The task — If a line in the listing carries the word "string", return a copy of that line.

Provided data —
********

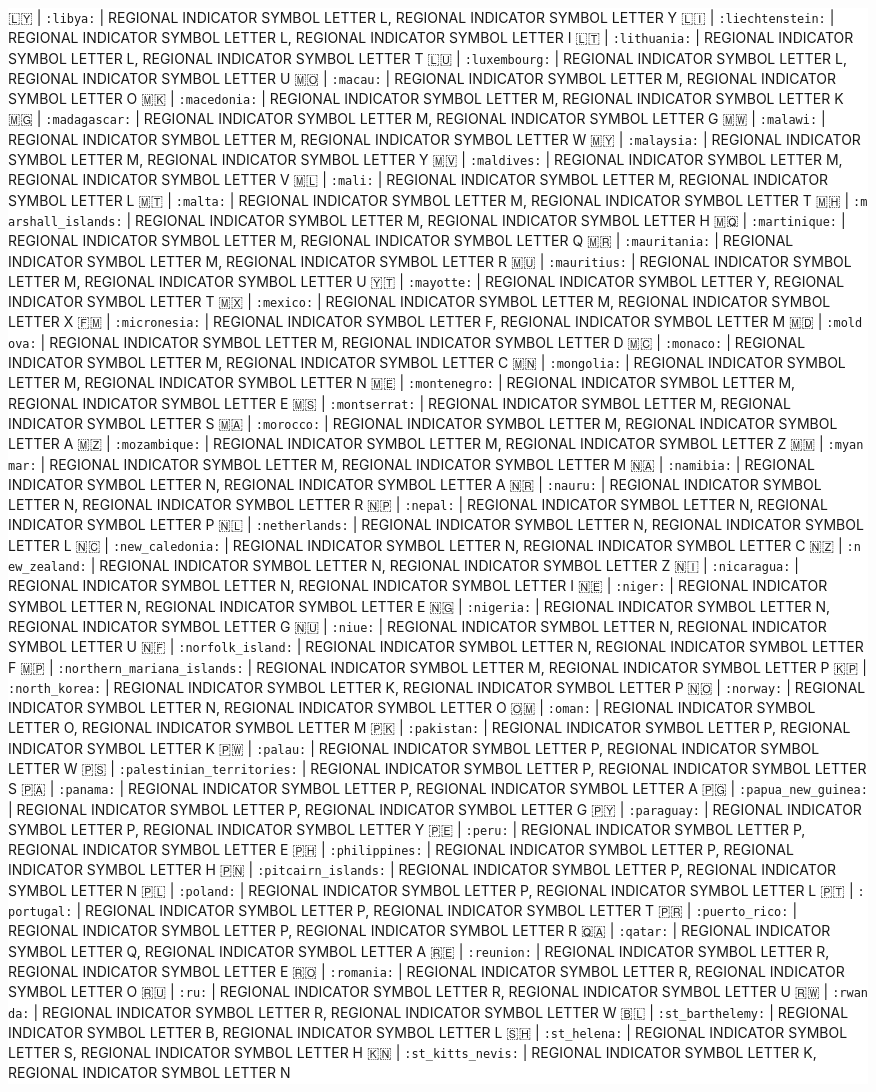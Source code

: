 🇱🇾 | `:libya:` | REGIONAL INDICATOR SYMBOL LETTER L, REGIONAL INDICATOR SYMBOL LETTER Y
🇱🇮 | `:liechtenstein:` | REGIONAL INDICATOR SYMBOL LETTER L, REGIONAL INDICATOR SYMBOL LETTER I
🇱🇹 | `:lithuania:` | REGIONAL INDICATOR SYMBOL LETTER L, REGIONAL INDICATOR SYMBOL LETTER T
🇱🇺 | `:luxembourg:` | REGIONAL INDICATOR SYMBOL LETTER L, REGIONAL INDICATOR SYMBOL LETTER U
🇲🇴 | `:macau:` | REGIONAL INDICATOR SYMBOL LETTER M, REGIONAL INDICATOR SYMBOL LETTER O
🇲🇰 | `:macedonia:` | REGIONAL INDICATOR SYMBOL LETTER M, REGIONAL INDICATOR SYMBOL LETTER K
🇲🇬 | `:madagascar:` | REGIONAL INDICATOR SYMBOL LETTER M, REGIONAL INDICATOR SYMBOL LETTER G
🇲🇼 | `:malawi:` | REGIONAL INDICATOR SYMBOL LETTER M, REGIONAL INDICATOR SYMBOL LETTER W
🇲🇾 | `:malaysia:` | REGIONAL INDICATOR SYMBOL LETTER M, REGIONAL INDICATOR SYMBOL LETTER Y
🇲🇻 | `:maldives:` | REGIONAL INDICATOR SYMBOL LETTER M, REGIONAL INDICATOR SYMBOL LETTER V
🇲🇱 | `:mali:` | REGIONAL INDICATOR SYMBOL LETTER M, REGIONAL INDICATOR SYMBOL LETTER L
🇲🇹 | `:malta:` | REGIONAL INDICATOR SYMBOL LETTER M, REGIONAL INDICATOR SYMBOL LETTER T
🇲🇭 | `:marshall_islands:` | REGIONAL INDICATOR SYMBOL LETTER M, REGIONAL INDICATOR SYMBOL LETTER H
🇲🇶 | `:martinique:` | REGIONAL INDICATOR SYMBOL LETTER M, REGIONAL INDICATOR SYMBOL LETTER Q
🇲🇷 | `:mauritania:` | REGIONAL INDICATOR SYMBOL LETTER M, REGIONAL INDICATOR SYMBOL LETTER R
🇲🇺 | `:mauritius:` | REGIONAL INDICATOR SYMBOL LETTER M, REGIONAL INDICATOR SYMBOL LETTER U
🇾🇹 | `:mayotte:` | REGIONAL INDICATOR SYMBOL LETTER Y, REGIONAL INDICATOR SYMBOL LETTER T
🇲🇽 | `:mexico:` | REGIONAL INDICATOR SYMBOL LETTER M, REGIONAL INDICATOR SYMBOL LETTER X
🇫🇲 | `:micronesia:` | REGIONAL INDICATOR SYMBOL LETTER F, REGIONAL INDICATOR SYMBOL LETTER M
🇲🇩 | `:moldova:` | REGIONAL INDICATOR SYMBOL LETTER M, REGIONAL INDICATOR SYMBOL LETTER D
🇲🇨 | `:monaco:` | REGIONAL INDICATOR SYMBOL LETTER M, REGIONAL INDICATOR SYMBOL LETTER C
🇲🇳 | `:mongolia:` | REGIONAL INDICATOR SYMBOL LETTER M, REGIONAL INDICATOR SYMBOL LETTER N
🇲🇪 | `:montenegro:` | REGIONAL INDICATOR SYMBOL LETTER M, REGIONAL INDICATOR SYMBOL LETTER E
🇲🇸 | `:montserrat:` | REGIONAL INDICATOR SYMBOL LETTER M, REGIONAL INDICATOR SYMBOL LETTER S
🇲🇦 | `:morocco:` | REGIONAL INDICATOR SYMBOL LETTER M, REGIONAL INDICATOR SYMBOL LETTER A
🇲🇿 | `:mozambique:` | REGIONAL INDICATOR SYMBOL LETTER M, REGIONAL INDICATOR SYMBOL LETTER Z
🇲🇲 | `:myanmar:` | REGIONAL INDICATOR SYMBOL LETTER M, REGIONAL INDICATOR SYMBOL LETTER M
🇳🇦 | `:namibia:` | REGIONAL INDICATOR SYMBOL LETTER N, REGIONAL INDICATOR SYMBOL LETTER A
🇳🇷 | `:nauru:` | REGIONAL INDICATOR SYMBOL LETTER N, REGIONAL INDICATOR SYMBOL LETTER R
🇳🇵 | `:nepal:` | REGIONAL INDICATOR SYMBOL LETTER N, REGIONAL INDICATOR SYMBOL LETTER P
🇳🇱 | `:netherlands:` | REGIONAL INDICATOR SYMBOL LETTER N, REGIONAL INDICATOR SYMBOL LETTER L
🇳🇨 | `:new_caledonia:` | REGIONAL INDICATOR SYMBOL LETTER N, REGIONAL INDICATOR SYMBOL LETTER C
🇳🇿 | `:new_zealand:` | REGIONAL INDICATOR SYMBOL LETTER N, REGIONAL INDICATOR SYMBOL LETTER Z
🇳🇮 | `:nicaragua:` | REGIONAL INDICATOR SYMBOL LETTER N, REGIONAL INDICATOR SYMBOL LETTER I
🇳🇪 | `:niger:` | REGIONAL INDICATOR SYMBOL LETTER N, REGIONAL INDICATOR SYMBOL LETTER E
🇳🇬 | `:nigeria:` | REGIONAL INDICATOR SYMBOL LETTER N, REGIONAL INDICATOR SYMBOL LETTER G
🇳🇺 | `:niue:` | REGIONAL INDICATOR SYMBOL LETTER N, REGIONAL INDICATOR SYMBOL LETTER U
🇳🇫 | `:norfolk_island:` | REGIONAL INDICATOR SYMBOL LETTER N, REGIONAL INDICATOR SYMBOL LETTER F
🇲🇵 | `:northern_mariana_islands:` | REGIONAL INDICATOR SYMBOL LETTER M, REGIONAL INDICATOR SYMBOL LETTER P
🇰🇵 | `:north_korea:` | REGIONAL INDICATOR SYMBOL LETTER K, REGIONAL INDICATOR SYMBOL LETTER P
🇳🇴 | `:norway:` | REGIONAL INDICATOR SYMBOL LETTER N, REGIONAL INDICATOR SYMBOL LETTER O
🇴🇲 | `:oman:` | REGIONAL INDICATOR SYMBOL LETTER O, REGIONAL INDICATOR SYMBOL LETTER M
🇵🇰 | `:pakistan:` | REGIONAL INDICATOR SYMBOL LETTER P, REGIONAL INDICATOR SYMBOL LETTER K
🇵🇼 | `:palau:` | REGIONAL INDICATOR SYMBOL LETTER P, REGIONAL INDICATOR SYMBOL LETTER W
🇵🇸 | `:palestinian_territories:` | REGIONAL INDICATOR SYMBOL LETTER P, REGIONAL INDICATOR SYMBOL LETTER S
🇵🇦 | `:panama:` | REGIONAL INDICATOR SYMBOL LETTER P, REGIONAL INDICATOR SYMBOL LETTER A
🇵🇬 | `:papua_new_guinea:` | REGIONAL INDICATOR SYMBOL LETTER P, REGIONAL INDICATOR SYMBOL LETTER G
🇵🇾 | `:paraguay:` | REGIONAL INDICATOR SYMBOL LETTER P, REGIONAL INDICATOR SYMBOL LETTER Y
🇵🇪 | `:peru:` | REGIONAL INDICATOR SYMBOL LETTER P, REGIONAL INDICATOR SYMBOL LETTER E
🇵🇭 | `:philippines:` | REGIONAL INDICATOR SYMBOL LETTER P, REGIONAL INDICATOR SYMBOL LETTER H
🇵🇳 | `:pitcairn_islands:` | REGIONAL INDICATOR SYMBOL LETTER P, REGIONAL INDICATOR SYMBOL LETTER N
🇵🇱 | `:poland:` | REGIONAL INDICATOR SYMBOL LETTER P, REGIONAL INDICATOR SYMBOL LETTER L
🇵🇹 | `:portugal:` | REGIONAL INDICATOR SYMBOL LETTER P, REGIONAL INDICATOR SYMBOL LETTER T
🇵🇷 | `:puerto_rico:` | REGIONAL INDICATOR SYMBOL LETTER P, REGIONAL INDICATOR SYMBOL LETTER R
🇶🇦 | `:qatar:` | REGIONAL INDICATOR SYMBOL LETTER Q, REGIONAL INDICATOR SYMBOL LETTER A
🇷🇪 | `:reunion:` | REGIONAL INDICATOR SYMBOL LETTER R, REGIONAL INDICATOR SYMBOL LETTER E
🇷🇴 | `:romania:` | REGIONAL INDICATOR SYMBOL LETTER R, REGIONAL INDICATOR SYMBOL LETTER O
🇷🇺 | `:ru:` | REGIONAL INDICATOR SYMBOL LETTER R, REGIONAL INDICATOR SYMBOL LETTER U
🇷🇼 | `:rwanda:` | REGIONAL INDICATOR SYMBOL LETTER R, REGIONAL INDICATOR SYMBOL LETTER W
🇧🇱 | `:st_barthelemy:` | REGIONAL INDICATOR SYMBOL LETTER B, REGIONAL INDICATOR SYMBOL LETTER L
🇸🇭 | `:st_helena:` | REGIONAL INDICATOR SYMBOL LETTER S, REGIONAL INDICATOR SYMBOL LETTER H
🇰🇳 | `:st_kitts_nevis:` | REGIONAL INDICATOR SYMBOL LETTER K, REGIONAL INDICATOR SYMBOL LETTER N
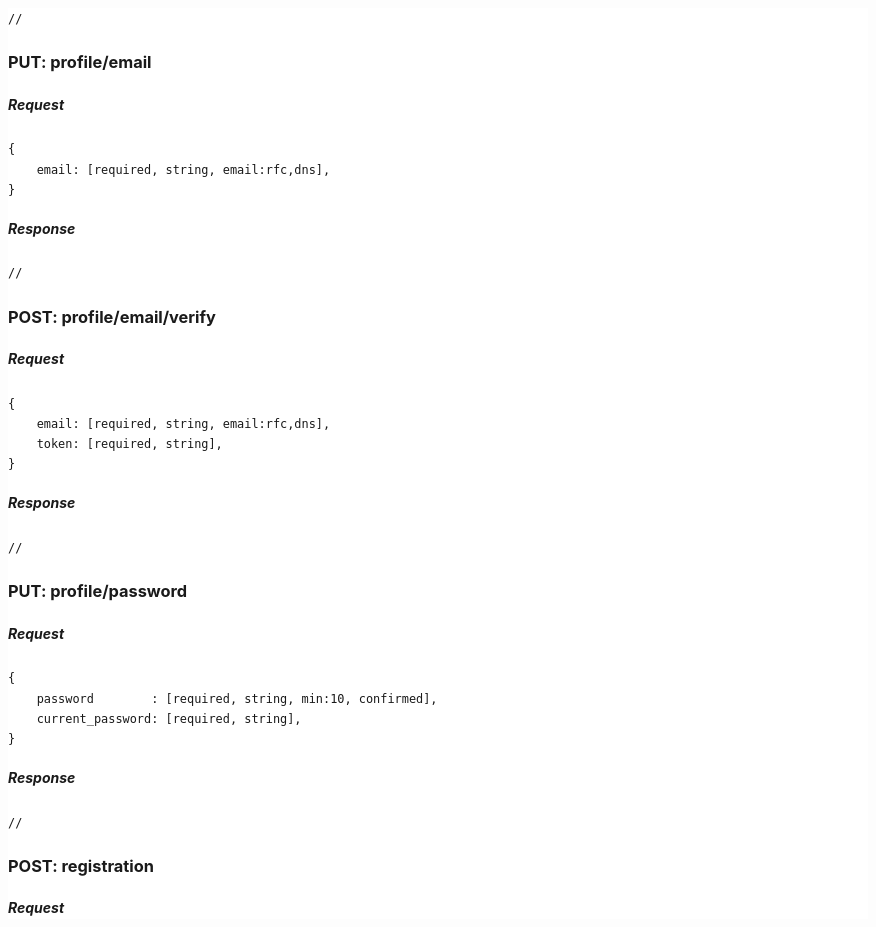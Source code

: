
 ```
//
```

### PUT: profile/email

##### Request

```
{
    email: [required, string, email:rfc,dns],
}
```

##### Response

```
//
```

### POST: profile/email/verify

##### Request

```
{
    email: [required, string, email:rfc,dns],
    token: [required, string],
}
```

##### Response

```
//
```

### PUT: profile/password

##### Request

```
{
    password        : [required, string, min:10, confirmed],
    current_password: [required, string],
}
```

##### Response

```
//
```

### POST: registration

##### Request
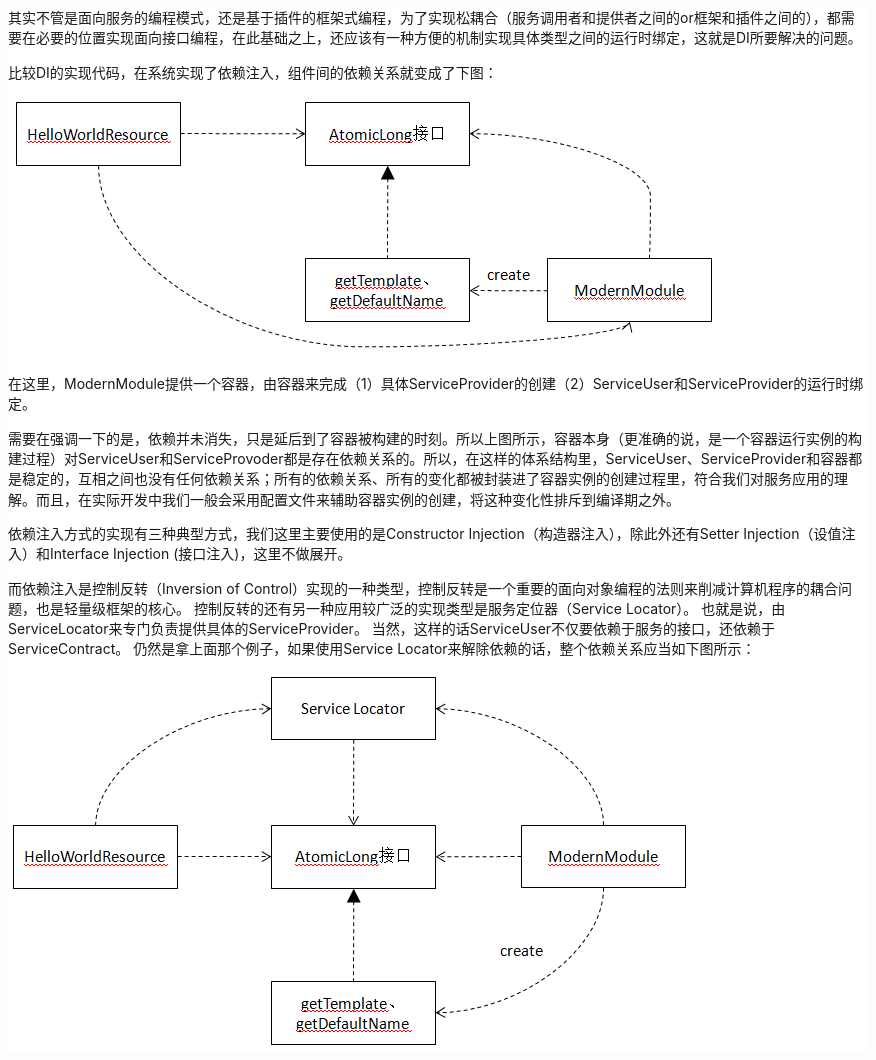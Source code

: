 其实不管是面向服务的编程模式，还是基于插件的框架式编程，为了实现松耦合（服务调用者和提供者之间的or框架和插件之间的），都需要在必要的位置实现面向接口编程，在此基础之上，还应该有一种方便的机制实现具体类型之间的运行时绑定，这就是DI所要解决的问题。

比较DI的实现代码，在系统实现了依赖注入，组件间的依赖关系就变成了下图：

![图3](/images/di3.png "图3")

在这里，ModernModule提供一个容器，由容器来完成（1）具体ServiceProvider的创建（2）ServiceUser和ServiceProvider的运行时绑定。

需要在强调一下的是，依赖并未消失，只是延后到了容器被构建的时刻。所以上图所示，容器本身（更准确的说，是一个容器运行实例的构建过程）对ServiceUser和ServiceProvoder都是存在依赖关系的。所以，在这样的体系结构里，ServiceUser、ServiceProvider和容器都是稳定的，互相之间也没有任何依赖关系；所有的依赖关系、所有的变化都被封装进了容器实例的创建过程里，符合我们对服务应用的理解。而且，在实际开发中我们一般会采用配置文件来辅助容器实例的创建，将这种变化性排斥到编译期之外。

依赖注入方式的实现有三种典型方式，我们这里主要使用的是Constructor Injection（构造器注入），除此外还有Setter Injection（设值注入）和Interface Injection (接口注入)，这里不做展开。

而依赖注入是控制反转（Inversion of Control）实现的一种类型，控制反转是一个重要的面向对象编程的法则来削减计算机程序的耦合问题，也是轻量级框架的核心。
控制反转的还有另一种应用较广泛的实现类型是服务定位器（Service Locator）。
也就是说，由ServiceLocator来专门负责提供具体的ServiceProvider。
当然，这样的话ServiceUser不仅要依赖于服务的接口，还依赖于ServiceContract。
仍然是拿上面那个例子，如果使用Service Locator来解除依赖的话，整个依赖关系应当如下图所示：

![图4](/images/di4.png "图4")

********

Exercise response —
    email: [required, string, email:rfc,dns],
    email: [required, string, email:rfc,dns],
    token: [required, string],
    password        : [required, string, min:10, confirmed],
    current_password: [required, string],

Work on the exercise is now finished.